Haggard's successor, Brady Boyd, said the church reached a six-figure settlement with the man, who was in his early 20s at the time. According to the man, the contact was "not consensual". Later reports were that the relationship did not involve physical contact, but that on one occasion Haggard masturbated in front of the young man. The man, Grant Haas, added that New Life Church paid him $179,000 for counseling and college tuition.

Haggard acknowledged an inappropriate relationship with Haas on CNN and in other media; when asked whether he had had other, unreported gay relationships, Haggard did not give a direct answer.
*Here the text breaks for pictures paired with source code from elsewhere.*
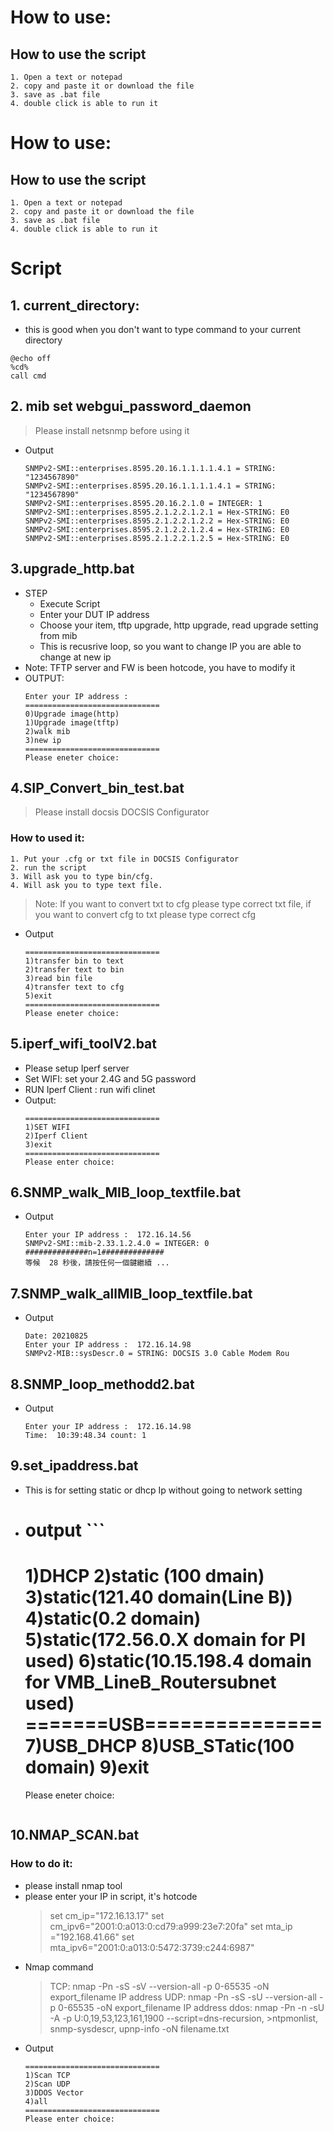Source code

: # How to use: 
## How to use the script
```
1. Open a text or notepad
2. copy and paste it or download the file
3. save as .bat file
4. double click is able to run it
```
# How to use: 
## How to use the script
```
1. Open a text or notepad
2. copy and paste it or download the file
3. save as .bat file
4. double click is able to run it
```
# Script 
##  1. current_directory:
* this is good when you don't want to type command to your current directory
```
@echo off
%cd%
call cmd
```
##  2. mib set webgui_password_daemon
> Please install netsnmp before using it

* Output
    ```
    SNMPv2-SMI::enterprises.8595.20.16.1.1.1.1.4.1 = STRING: "1234567890"
    SNMPv2-SMI::enterprises.8595.20.16.1.1.1.1.4.1 = STRING: "1234567890"
    SNMPv2-SMI::enterprises.8595.20.16.2.1.0 = INTEGER: 1
    SNMPv2-SMI::enterprises.8595.2.1.2.2.1.2.1 = Hex-STRING: E0
    SNMPv2-SMI::enterprises.8595.2.1.2.2.1.2.2 = Hex-STRING: E0
    SNMPv2-SMI::enterprises.8595.2.1.2.2.1.2.4 = Hex-STRING: E0
    SNMPv2-SMI::enterprises.8595.2.1.2.2.1.2.5 = Hex-STRING: E0
    ```
## 3.upgrade_http.bat
* STEP
    * Execute Script
    * Enter your DUT IP address 
    * Choose your item, tftp upgrade, http upgrade, read upgrade setting from mib
    * This is recusrive loop, so you want to change IP you are able to change at new ip
* Note: TFTP server and FW is been hotcode, you have to modify it
* OUTPUT:
    ```
    Enter your IP address : 
    ==============================
    0)Upgrade image(http)
    1)Upgrade image(tftp)
    2)walk mib
    3)new ip
    ==============================
    Please eneter choice: 
    ```
## 4.SIP_Convert_bin_test.bat 
> Please install docsis DOCSIS Configurator
### How to used it:
```
1. Put your .cfg or txt file in DOCSIS Configurator
2. run the script
3. Will ask you to type bin/cfg. 
4. Will ask you to type text file.
```
>Note: If you want to convert txt to cfg please type correct txt file, if you want to convert cfg to txt please type correct cfg

* Output
    ```
    ==============================
    1)transfer bin to text
    2)transfer text to bin
    3)read bin file
    4)transfer text to cfg
    5)exit
    ==============================
    Please eneter choice:
    ```
## 5.iperf_wifi_toolV2.bat
* Please setup Iperf server 
* Set WIFI: set your 2.4G and 5G password
* RUN Iperf Client : run wifi clinet
* Output:
    ```
    ==============================
    1)SET WIFI
    2)Iperf Client
    3)exit
    ==============================
    Please enter choice:
    ```
## 6.SNMP_walk_MIB_loop_textfile.bat
* Output
    ```
    Enter your IP address :  172.16.14.56
    SNMPv2-SMI::mib-2.33.1.2.4.0 = INTEGER: 0
    ##############n=1##############
    等候  28 秒後，請按任何一個鍵繼續 ...
    ```
## 7.SNMP_walk_allMIB_loop_textfile.bat
* Output
    ```
    Date: 20210825
    Enter your IP address :  172.16.14.98
    SNMPv2-MIB::sysDescr.0 = STRING: DOCSIS 3.0 Cable Modem Rou
    ```

## 8.SNMP_loop_methodd2.bat
* Output
    ```
    Enter your IP address :  172.16.14.98
    Time:  10:39:48.34 count: 1
    ```

## 9.set_ipaddress.bat
* This is for setting static or dhcp Ip without going to network setting
* output
       ```
    ==============================
    1)DHCP
    2)static (100 dmain)
    3)static(121.40 domain(Line B))
    4)static(0.2 domain)
    5)static(172.56.0.X domain for PI used)
    6)static(10.15.198.4 domain for VMB_LineB_Routersubnet used)
    =======USB===============
    7)USB_DHCP
    8)USB_STatic(100 domain)
    9)exit
    ==============================
    Please eneter choice:
     ```
## 10.NMAP_SCAN.bat
### How to do it: 
* please install nmap tool 
* please enter your IP in script, it's hotcode
    >set cm_ip="172.16.13.17"
    >set cm_ipv6="2001:0:a013:0:cd79:a999:23e7:20fa"
    >set mta_ip ="192.168.41.66"
    >set mta_ipv6="2001:0:a013:0:5472:3739:c244:6987"
* Nmap command
    >TCP: nmap -Pn -sS -sV --version-all -p 0-65535 -oN export_filename IP address
    >UDP: nmap -Pn -sS -sU --version-all -p 0-65535 -oN export_filename IP address
    >ddos: nmap -Pn -n -sU -A -p U:0,19,53,123,161,1900 --script=dns-recursion, >ntpmonlist, snmp-sysdescr, upnp-info -oN filename.txt
* Output
    ```
    ==============================
    1)Scan TCP
    2)Scan UDP
    3)DDOS Vector
    4)all
    ==============================
    Please enter choice:
    ```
On July 26, 2022, Religion News Service published an article on new allegations against Haggard, stating
 "The most recent allegations were made by Kirk 'Seth' Sethman, who was ordained as a minister by St. James Church in 2012. Sethman recorded the statements of two young adult men who said Haggard touched them inappropriately on several occasions at the church. One of them was a minor at the time the touching began in 2019. Sethman said he first approached church elders with allegations about Haggard in 2020."

==Period between church leadership positions==
In April 2007, the Haggard family moved to Phoenix, Arizona, to start a restoration process. They attended Phoenix First Assembly of God Church, whose pastor, Tommy Barnett, was on Haggard's counseling team. Haggard reached an agreement with New Life Church on a severance package that would pay him through 2007; one of the conditions was that he had to leave the Colorado Springs area. His last reported income was $138,000, not including benefits. On February 6, 2008, the new pastor at New Life Church issued a press release announcing that Haggard had requested to leave the team created to "restore" him and that as Haggard's restoration was "incomplete," he was not welcome to return to vocational ministry at New Life.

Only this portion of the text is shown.